(ACTION ITEM): Restate each of the lines below word for word and drop every picture.
==== MATERIAL SHOWN
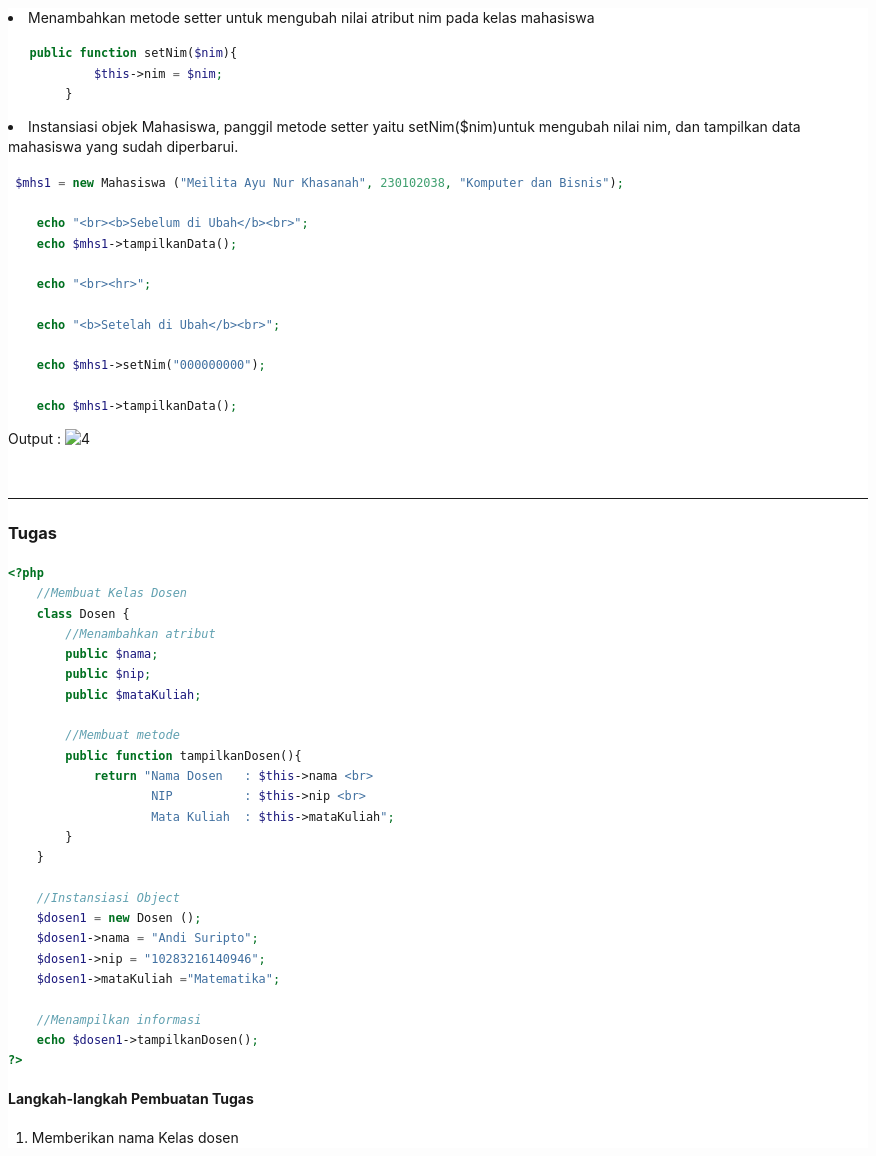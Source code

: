 <li>Menambahkan metode setter untuk mengubah nilai atribut nim pada kelas mahasiswa</li>

```php
   public function setNim($nim){
            $this->nim = $nim;
        }
```

<li>Instansiasi objek Mahasiswa, panggil metode setter yaitu setNim($nim)untuk mengubah nilai nim, dan tampilkan data mahasiswa yang sudah diperbarui.
</li>

```php
 $mhs1 = new Mahasiswa ("Meilita Ayu Nur Khasanah", 230102038, "Komputer dan Bisnis");
    
    echo "<br><b>Sebelum di Ubah</b><br>";
    echo $mhs1->tampilkanData();

    echo "<br><hr>";

    echo "<b>Setelah di Ubah</b><br>";

    echo $mhs1->setNim("000000000");

    echo $mhs1->tampilkanData();
```

</ol>


Output : ![4](https://github.com/user-attachments/assets/b55e3c5b-5f51-43ee-ab74-ede7290a165c)

<br><hr>


<h3>Tugas</h3>

```php
<?php
    //Membuat Kelas Dosen
    class Dosen {
        //Menambahkan atribut
        public $nama;
        public $nip;
        public $mataKuliah;

        //Membuat metode
        public function tampilkanDosen(){
            return "Nama Dosen   : $this->nama <br>
                    NIP          : $this->nip <br>
                    Mata Kuliah  : $this->mataKuliah";
        }
    }

    //Instansiasi Object
    $dosen1 = new Dosen ();
    $dosen1->nama = "Andi Suripto";
    $dosen1->nip = "10283216140946";
    $dosen1->mataKuliah ="Matematika";

    //Menampilkan informasi
    echo $dosen1->tampilkanDosen();
?>
```
<h4>Langkah-langkah Pembuatan Tugas </h4>
<ol> 
  <li>Memberikan nama Kelas dosen </li>

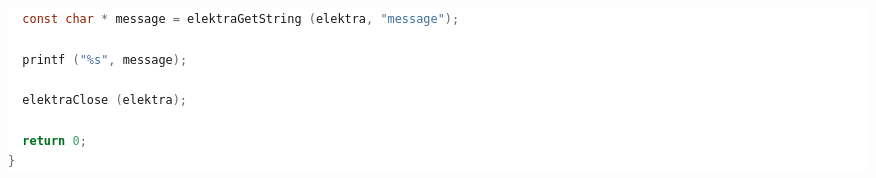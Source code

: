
 ```c
  const char * message = elektraGetString (elektra, "message");

  printf ("%s", message);

  elektraClose (elektra);

  return 0;
}
```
========
(EXERCISE ANSWER):
Source code

: <li>Menambahkan metode setter untuk mengubah nilai atribut nim pada kelas mahasiswa</li>

```php
   public function setNim($nim){
            $this->nim = $nim;
        }
```

<li>Instansiasi objek Mahasiswa, panggil metode setter yaitu setNim($nim)untuk mengubah nilai nim, dan tampilkan data mahasiswa yang sudah diperbarui.
</li>

```php
 $mhs1 = new Mahasiswa ("Meilita Ayu Nur Khasanah", 230102038, "Komputer dan Bisnis");
    
    echo "<br><b>Sebelum di Ubah</b><br>";
    echo $mhs1->tampilkanData();

    echo "<br><hr>";

    echo "<b>Setelah di Ubah</b><br>";

    echo $mhs1->setNim("000000000");

    echo $mhs1->tampilkanData();
```

</ol>


Output : ![4](https://github.com/user-attachments/assets/b55e3c5b-5f51-43ee-ab74-ede7290a165c)

<br><hr>


<h3>Tugas</h3>

```php
<?php
    //Membuat Kelas Dosen
    class Dosen {
        //Menambahkan atribut
        public $nama;
        public $nip;
        public $mataKuliah;

        //Membuat metode
        public function tampilkanDosen(){
            return "Nama Dosen   : $this->nama <br>
                    NIP          : $this->nip <br>
                    Mata Kuliah  : $this->mataKuliah";
        }
    }

    //Instansiasi Object
    $dosen1 = new Dosen ();
    $dosen1->nama = "Andi Suripto";
    $dosen1->nip = "10283216140946";
    $dosen1->mataKuliah ="Matematika";

    //Menampilkan informasi
    echo $dosen1->tampilkanDosen();
?>
```
<h4>Langkah-langkah Pembuatan Tugas </h4>
<ol> 
  <li>Memberikan nama Kelas dosen </li>

Source code

:
 ```c
  const char * message = elektraGetString (elektra, "message");

  printf ("%s", message);

  elektraClose (elektra);

  return 0;
}
```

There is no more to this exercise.